Ben Brantley, the chief theatre critic of The New York Times, wrote: "As directed by Marianne Elliott, working with an inspired set of designers, Christopher's maiden voyage into an alien metropolis becomes a virtuoso study in sensory overload. Those lights, noises, street signs, road maps, random words that spell themselves into being, and, oh yes, that moving staircase that materializes out of nowhere: it all keeps coming at you". Brantley went on to say that the "extraordinary accomplishment" of the play "is that it forces you to look at the world through Christopher's order-seeking eyes. In doing so you're likely to reconsider the dauntless battle your own mind is always waging against the onslaught of stimuli that is life. Scary, isn't it? Exhilarating too."

Charles Spencer of The Daily Telegraph, on the other hand, thought that Siobhan's turning the book Christopher writes into a play "may sound cumbersome but it works superbly". Like others, Spencer praised Treadaway: "He is unbearably poignant in moments of distress when he kneels with his face on the ground and moans, but also movingly captures the character's courage, his brilliance at mathematics, and his startling perspectives on the world ... thanks to Treadaway's pained honesty and twitchy awkwardness, as well as his moments of exultant joy, Christopher Boone feels like both a hero and a friend, though the happy ending is rightly qualified." Spencer also praised Gleason and Cusack.

===Broadway===
Richard Zoglin of Time described the play as "a demonstration of the power of theater to transport us to exotic places". Steven Suskin, drama critic for The Huffington Post, said the play entertains, illuminates, and brings us to an exalted new place. Adam Green of Vogue says the play is "a testament to the singular power of theater". Brantley, in his review of the New York production, called the work "manipulative", writing that it "retunes the way you see and hear" by forcing you to embrace a heightened sensory perception along with the main protagonist. Elysa Gardner of USA Today described the experience of viewing the play as a journey "inside Christopher's gifted, troubled mind using inventive visual and sonic effects". She lauded Sharp's "movement, expressions and voice making the boy's terrors and his ferocious intelligence seem equally natural".

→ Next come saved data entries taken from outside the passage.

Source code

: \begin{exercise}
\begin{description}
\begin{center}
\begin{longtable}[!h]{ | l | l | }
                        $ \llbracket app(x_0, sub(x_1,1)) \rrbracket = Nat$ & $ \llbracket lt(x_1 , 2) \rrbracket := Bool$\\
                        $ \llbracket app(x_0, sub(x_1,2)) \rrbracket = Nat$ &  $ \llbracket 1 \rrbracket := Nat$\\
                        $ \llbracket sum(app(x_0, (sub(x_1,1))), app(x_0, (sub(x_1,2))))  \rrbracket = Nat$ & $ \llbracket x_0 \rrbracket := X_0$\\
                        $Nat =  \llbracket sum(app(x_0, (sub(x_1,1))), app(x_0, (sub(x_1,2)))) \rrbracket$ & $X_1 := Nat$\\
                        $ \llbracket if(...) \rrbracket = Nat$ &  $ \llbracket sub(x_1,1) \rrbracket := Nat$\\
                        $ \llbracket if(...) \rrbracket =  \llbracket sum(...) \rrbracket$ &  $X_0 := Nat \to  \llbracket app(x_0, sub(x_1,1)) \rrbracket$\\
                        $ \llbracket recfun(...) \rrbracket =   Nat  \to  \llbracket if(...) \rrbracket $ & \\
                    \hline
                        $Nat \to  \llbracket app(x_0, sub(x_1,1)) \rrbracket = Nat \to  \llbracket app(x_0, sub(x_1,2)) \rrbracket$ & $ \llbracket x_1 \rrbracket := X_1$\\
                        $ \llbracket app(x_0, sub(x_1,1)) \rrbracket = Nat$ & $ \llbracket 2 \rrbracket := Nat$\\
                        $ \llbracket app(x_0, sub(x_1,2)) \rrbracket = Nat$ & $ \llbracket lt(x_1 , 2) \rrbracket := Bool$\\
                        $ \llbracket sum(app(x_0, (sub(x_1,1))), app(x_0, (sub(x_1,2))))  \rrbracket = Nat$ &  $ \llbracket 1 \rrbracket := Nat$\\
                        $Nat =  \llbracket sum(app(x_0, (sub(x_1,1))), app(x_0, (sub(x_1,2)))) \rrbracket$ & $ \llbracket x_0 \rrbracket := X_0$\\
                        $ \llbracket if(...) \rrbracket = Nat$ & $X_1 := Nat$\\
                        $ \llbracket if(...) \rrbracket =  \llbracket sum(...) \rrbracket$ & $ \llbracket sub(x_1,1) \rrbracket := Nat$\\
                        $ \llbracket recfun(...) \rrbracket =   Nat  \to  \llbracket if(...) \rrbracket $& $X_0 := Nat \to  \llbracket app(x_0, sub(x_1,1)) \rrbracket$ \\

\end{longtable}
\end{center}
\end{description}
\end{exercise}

Peter Marks of The Washington Post praised the visual graphics of the show as being better presented than the "textual and performance elements" noting that the working of Boone's brain upstaged the detective work of finding the killer. Jennifer Farrar of the Associated Press thought the show a "charming, intricately choreographed and dynamic theatrical experience" and that Alex Sharp's presentation of Christopher exemplifies the life skill of overcoming personal challenge. Deadline Hollywoods Jeremy Gerard felt that the production combines the obsessed math prodigy element of A Beautiful Mind with the mentoring compassion of Billy Elliot. Joe Dziemianowicz of The Daily News found Sharp's performance "dazzling" and "physical and emotionally intense" and praised the design, lighting, music and video displays.

Terry Teachout, drama critic for The Wall Street Journal dissented, describing the "fantastically elaborate video projections" pejoratively, saying that they are smothering. He felt the show was popular because of the trendy nature of Asperger's syndrome and that it was too reliant on trickery. His Wall Street Journal colleague Stefanie Cohen thought the play suffered from difficulty in adapting the book to the stage.